Mr. Mitee said the figure captured only those incidents reported by three multinational oil companies operating in the country during the period, including Shell Petroleum Development Company (SPDC), Chevron Nigeria Limited (CNL) and Nigerian Agip Oil Company (NAOC). The reports presented by the Minister of Finance and Coordinator for the Economy, Ngozi Okonjo-Iweala, showed that the Nigerian National Petroleum Corporation (NNPC), the Petroleum Products Pricing Regulatory Agency (PPPRA) and two other agencies are to refund over N8.138 billion to the Federation Account as fuel subsidy over-recovery collected from petroleum products marketers between 2009 and 2011.
The figure is made up of about N4.423 billion collected from some marketers, which is yet to be remitted to the Federation Account by the PPPRA, while NNPC and two other companies are yet to refund N3.715 billion collected for a similar purpose during the period. In addition, Mrs. Okonjo-Iweala said the NNPC was also yet to reconcile the remittance of another N8.62 billion it received, including dividend payment by the Nigeria LNG Limited, which is yet to be remitted to the Federation Account since 2009.
The report presented in Abuja, is the first comprehensive audit of the country's extractive industry by NEITI since Nigeria signed on to Extractive Industries Transparency Initiative (EITI) principles in 2003. In the latest report, Mr. Mitee said Nigeria's total crude oil production increased by 4.8 per cent over the 2006 figure to 2.5billion barrels in 2008, made up of 780.9 million barrels in 2009; 894.5 in 2010, and 866.2 million barrels in 2011.
The report showed that contrary to the claim that about N3 trillion (made up of N1.4trillion to the NNPC and N1.6trillion to other fuel marketers) was paid to importers of refined petroleum products as subsidy, there was a disparity of about N175.9billion between claims paid from the Federation Account and disbursements by the PPPRA during the period.
Similarly, while the Office of the Accountant General of the Federation (OAGF) reported a total subsidy payment of N2.825 trillion, the PPPRA said it disbursed N3 trillion to marketers, apart from an un-reconciled difference of N1.04 billion reported following disagreements by some marketers over the N2.56 billion ascribed to them by the PPPRA in 2010, against N1.52 billion recorded for them as payment.
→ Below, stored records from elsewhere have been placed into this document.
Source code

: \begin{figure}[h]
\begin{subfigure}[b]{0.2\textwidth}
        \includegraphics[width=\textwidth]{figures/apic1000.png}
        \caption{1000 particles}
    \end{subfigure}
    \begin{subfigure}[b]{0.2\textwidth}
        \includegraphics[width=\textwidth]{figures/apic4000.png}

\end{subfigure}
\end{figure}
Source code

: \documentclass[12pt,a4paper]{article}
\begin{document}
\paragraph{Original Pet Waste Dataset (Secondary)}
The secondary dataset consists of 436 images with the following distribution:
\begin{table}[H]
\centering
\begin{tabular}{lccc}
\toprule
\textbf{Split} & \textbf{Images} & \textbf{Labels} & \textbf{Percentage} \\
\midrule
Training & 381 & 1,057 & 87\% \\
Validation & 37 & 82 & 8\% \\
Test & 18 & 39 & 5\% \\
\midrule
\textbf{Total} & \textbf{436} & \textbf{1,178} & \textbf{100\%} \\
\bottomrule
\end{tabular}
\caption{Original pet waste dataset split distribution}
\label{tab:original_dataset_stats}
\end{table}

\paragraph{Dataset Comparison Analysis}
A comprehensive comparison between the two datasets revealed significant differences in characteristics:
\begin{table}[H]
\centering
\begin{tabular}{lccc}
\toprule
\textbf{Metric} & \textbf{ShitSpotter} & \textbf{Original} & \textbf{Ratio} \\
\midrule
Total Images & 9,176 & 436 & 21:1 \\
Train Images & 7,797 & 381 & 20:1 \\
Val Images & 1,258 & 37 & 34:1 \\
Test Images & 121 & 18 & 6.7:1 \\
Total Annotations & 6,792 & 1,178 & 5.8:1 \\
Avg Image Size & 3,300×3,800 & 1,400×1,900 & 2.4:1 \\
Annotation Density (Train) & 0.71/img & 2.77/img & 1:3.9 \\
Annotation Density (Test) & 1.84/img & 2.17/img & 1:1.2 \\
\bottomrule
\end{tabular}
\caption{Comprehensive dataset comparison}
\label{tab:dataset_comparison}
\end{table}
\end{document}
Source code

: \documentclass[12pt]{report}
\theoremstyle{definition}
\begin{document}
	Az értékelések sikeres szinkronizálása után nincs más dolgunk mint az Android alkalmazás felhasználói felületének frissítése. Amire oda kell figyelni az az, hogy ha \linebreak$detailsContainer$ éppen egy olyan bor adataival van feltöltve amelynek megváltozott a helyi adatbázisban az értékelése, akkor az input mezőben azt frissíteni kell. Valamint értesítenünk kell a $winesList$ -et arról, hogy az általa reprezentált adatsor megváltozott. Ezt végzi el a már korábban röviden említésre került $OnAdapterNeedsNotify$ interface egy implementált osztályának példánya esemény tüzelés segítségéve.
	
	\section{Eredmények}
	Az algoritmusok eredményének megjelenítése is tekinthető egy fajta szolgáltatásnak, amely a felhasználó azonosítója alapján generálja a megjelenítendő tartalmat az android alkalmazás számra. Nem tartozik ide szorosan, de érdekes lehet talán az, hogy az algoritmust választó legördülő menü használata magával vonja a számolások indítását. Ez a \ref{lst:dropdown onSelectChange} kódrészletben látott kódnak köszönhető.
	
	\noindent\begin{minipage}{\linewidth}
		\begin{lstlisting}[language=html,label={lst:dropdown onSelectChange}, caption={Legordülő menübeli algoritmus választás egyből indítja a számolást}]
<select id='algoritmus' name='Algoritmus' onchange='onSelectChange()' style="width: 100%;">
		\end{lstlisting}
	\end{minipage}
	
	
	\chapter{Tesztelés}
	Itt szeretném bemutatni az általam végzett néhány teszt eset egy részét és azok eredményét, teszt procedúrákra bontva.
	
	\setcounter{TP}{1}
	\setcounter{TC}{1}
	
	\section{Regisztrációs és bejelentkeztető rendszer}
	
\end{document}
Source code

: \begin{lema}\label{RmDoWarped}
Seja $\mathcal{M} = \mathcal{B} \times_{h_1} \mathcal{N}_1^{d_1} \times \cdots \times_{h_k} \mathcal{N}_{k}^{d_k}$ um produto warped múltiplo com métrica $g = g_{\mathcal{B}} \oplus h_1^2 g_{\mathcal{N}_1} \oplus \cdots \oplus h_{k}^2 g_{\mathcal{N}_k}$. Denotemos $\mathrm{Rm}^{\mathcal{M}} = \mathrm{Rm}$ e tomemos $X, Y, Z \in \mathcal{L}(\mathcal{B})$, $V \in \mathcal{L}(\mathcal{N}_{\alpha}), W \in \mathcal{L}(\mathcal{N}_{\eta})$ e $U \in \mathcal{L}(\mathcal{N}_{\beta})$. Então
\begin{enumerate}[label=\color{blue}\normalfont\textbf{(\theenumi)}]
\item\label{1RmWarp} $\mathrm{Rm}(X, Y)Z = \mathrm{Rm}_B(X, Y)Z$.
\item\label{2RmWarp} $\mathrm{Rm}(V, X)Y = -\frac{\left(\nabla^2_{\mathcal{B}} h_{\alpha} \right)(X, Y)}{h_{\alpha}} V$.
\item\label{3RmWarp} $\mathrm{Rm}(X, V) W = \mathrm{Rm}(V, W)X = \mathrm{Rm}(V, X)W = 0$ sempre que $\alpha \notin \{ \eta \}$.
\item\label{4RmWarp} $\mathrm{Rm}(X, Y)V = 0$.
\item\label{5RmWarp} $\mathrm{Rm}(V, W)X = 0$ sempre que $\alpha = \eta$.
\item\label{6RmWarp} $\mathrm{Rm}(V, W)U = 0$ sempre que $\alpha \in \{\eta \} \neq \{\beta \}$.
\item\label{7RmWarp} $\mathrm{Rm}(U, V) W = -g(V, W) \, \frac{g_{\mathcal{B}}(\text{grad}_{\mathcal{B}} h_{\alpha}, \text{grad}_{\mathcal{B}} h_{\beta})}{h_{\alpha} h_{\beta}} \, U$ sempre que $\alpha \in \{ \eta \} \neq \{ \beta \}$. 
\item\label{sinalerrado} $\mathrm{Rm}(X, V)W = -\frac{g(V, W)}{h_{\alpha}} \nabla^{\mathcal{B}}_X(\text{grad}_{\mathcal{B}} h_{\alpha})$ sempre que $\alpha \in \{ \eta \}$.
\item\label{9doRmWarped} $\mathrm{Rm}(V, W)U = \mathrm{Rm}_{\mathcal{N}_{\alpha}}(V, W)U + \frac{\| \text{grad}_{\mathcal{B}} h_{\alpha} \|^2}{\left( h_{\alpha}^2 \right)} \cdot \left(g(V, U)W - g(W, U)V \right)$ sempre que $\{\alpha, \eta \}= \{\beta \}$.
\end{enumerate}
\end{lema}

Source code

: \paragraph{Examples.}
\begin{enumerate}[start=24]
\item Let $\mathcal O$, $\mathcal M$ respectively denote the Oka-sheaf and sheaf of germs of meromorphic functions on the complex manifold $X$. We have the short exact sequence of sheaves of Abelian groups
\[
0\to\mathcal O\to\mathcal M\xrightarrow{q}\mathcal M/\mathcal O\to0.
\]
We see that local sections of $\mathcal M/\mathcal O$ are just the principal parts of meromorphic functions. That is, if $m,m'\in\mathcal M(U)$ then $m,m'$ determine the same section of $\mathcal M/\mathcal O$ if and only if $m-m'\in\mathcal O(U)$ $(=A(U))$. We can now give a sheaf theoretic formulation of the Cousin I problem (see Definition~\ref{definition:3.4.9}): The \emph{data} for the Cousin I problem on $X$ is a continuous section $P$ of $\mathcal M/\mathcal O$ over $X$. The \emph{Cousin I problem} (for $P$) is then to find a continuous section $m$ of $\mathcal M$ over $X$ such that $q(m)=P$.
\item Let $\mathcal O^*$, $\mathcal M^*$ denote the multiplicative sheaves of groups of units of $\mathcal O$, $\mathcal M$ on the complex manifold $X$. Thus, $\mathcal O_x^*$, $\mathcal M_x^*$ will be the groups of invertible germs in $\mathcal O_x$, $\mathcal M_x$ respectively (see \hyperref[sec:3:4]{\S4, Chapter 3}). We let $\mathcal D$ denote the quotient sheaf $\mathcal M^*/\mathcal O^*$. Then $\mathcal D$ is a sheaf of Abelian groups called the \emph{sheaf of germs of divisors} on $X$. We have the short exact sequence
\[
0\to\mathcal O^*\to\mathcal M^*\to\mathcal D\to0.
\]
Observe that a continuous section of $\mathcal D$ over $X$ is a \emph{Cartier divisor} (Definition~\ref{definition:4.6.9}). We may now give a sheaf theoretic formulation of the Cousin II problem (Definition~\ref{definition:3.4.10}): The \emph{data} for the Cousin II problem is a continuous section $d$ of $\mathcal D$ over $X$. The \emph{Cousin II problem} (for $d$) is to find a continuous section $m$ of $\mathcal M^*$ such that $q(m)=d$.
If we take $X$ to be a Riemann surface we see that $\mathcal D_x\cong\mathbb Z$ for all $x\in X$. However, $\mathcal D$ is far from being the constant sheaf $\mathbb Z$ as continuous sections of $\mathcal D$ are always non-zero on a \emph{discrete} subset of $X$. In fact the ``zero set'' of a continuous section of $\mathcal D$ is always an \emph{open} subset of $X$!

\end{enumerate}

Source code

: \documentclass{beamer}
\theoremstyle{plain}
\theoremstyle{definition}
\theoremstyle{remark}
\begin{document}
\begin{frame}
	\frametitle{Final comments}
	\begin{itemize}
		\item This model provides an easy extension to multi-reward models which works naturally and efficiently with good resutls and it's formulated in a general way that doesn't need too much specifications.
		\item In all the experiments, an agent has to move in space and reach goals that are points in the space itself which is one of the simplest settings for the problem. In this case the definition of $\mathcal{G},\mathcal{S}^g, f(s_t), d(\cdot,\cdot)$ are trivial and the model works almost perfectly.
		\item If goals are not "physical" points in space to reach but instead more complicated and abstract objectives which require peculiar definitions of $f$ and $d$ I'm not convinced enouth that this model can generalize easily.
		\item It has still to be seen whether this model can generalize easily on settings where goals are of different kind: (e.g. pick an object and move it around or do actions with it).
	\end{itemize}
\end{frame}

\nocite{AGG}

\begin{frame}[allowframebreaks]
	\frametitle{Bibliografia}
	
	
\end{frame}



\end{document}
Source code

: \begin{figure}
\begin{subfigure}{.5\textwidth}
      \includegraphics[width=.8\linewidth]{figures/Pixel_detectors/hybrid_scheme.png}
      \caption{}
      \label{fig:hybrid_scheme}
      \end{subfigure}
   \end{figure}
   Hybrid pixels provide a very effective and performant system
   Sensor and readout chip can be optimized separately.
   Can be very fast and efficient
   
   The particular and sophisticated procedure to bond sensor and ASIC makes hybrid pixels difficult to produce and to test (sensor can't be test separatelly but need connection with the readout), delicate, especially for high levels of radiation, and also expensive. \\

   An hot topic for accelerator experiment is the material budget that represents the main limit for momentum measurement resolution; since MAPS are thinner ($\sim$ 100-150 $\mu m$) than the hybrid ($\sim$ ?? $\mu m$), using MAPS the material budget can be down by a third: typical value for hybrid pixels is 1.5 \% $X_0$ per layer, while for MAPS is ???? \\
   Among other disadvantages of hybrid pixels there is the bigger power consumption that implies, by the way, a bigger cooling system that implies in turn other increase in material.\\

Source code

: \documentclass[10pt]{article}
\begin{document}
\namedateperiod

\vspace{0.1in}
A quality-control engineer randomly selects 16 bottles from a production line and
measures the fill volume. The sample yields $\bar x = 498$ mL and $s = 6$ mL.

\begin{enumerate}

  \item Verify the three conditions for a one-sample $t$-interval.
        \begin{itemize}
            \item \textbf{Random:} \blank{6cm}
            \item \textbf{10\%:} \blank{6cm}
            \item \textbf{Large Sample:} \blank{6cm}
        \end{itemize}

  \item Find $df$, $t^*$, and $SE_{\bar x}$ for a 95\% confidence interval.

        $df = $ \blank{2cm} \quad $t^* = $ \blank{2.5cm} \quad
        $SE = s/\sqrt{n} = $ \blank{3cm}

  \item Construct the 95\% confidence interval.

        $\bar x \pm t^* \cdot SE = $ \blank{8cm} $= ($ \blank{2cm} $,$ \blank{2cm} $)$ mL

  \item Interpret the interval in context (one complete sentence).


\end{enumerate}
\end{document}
In addition, the report noted that subsidy payments of N198 billion through NNPC in 2009 increased to N416 billion in 2010 and N786 billion in 2011, with subsidy payment through PPPRA increasing from N208 billion in 2009 to N278 billion in 2010 and astronomically to N1.12 trillion in 2011.
Noting a decline in government crude oil productions, crude lifting, and revenues accruable to the Federation Account, the report attributed it to inadequate funding of Joint Venture operations, and recommended an urgent review of the Modified Carry Arrangements in the context of government adequate funding of JV operations.
On refineries, the report noted that the industry suffered a combined loss of over $866 million (about N135.962 billion) to the Federation Account as a result of over 80 per cent of crude oil allocated to local refineries being exported abroad for off-shore processing, crude oil and product exchange, because all the four refineries were operating below their installed capacities. On the controversial OPL 245, the report noted the lack of transparency, accountability and due process, particularly in the Bid Process and Signature Bonus payment, pointing out that while Shell claimed it paid about $207 million as Signature Bonus on the oil block, in addition to $2.004 million paid earlier, the Department of Petroleum Resources (DPR) was unable to provide additional information to contradict the claims.
The Report demanded the urgent review of the existing agreements in the industry with the JV companies to reverse the loss of over $1.7 billion between 2009-2011 as a result of relying on an Memorandum of Understanding that expired in 2008 in transactions with Nigeria, resulting in a difference between NNPC and covered entities positions reported by the auditors as revenue losses to the Federation. Other recommendations included the need to set up a committee to review and agree on a new fiscal regime and governance framework for the oil and gas industry and define clear roadmap for the implementation, while pushing for urgent passage of the Petroleum Industry Bill (PIB) currently before the National Assembly.
Ms, Okonjo-Iweala, who presented the reports, reiterated the commitment of President Goodluck Jonathan administration to uphold transparency and accountability in the extractive industry, adding that the value of the reports was not in their presentation, but in the implementation of their recommendations. In her presentation, NEITI Executive Secretary, Zainab Ahmed, said the quality of the two reports by two indigenous consultancy firms, Sada Idris & Co, for oil and gas, and Haruna Yahaya & Co. for solid minerals, was a confirmation of the capacity of indigenous firms to compete favourably given the right environment and level playing ground.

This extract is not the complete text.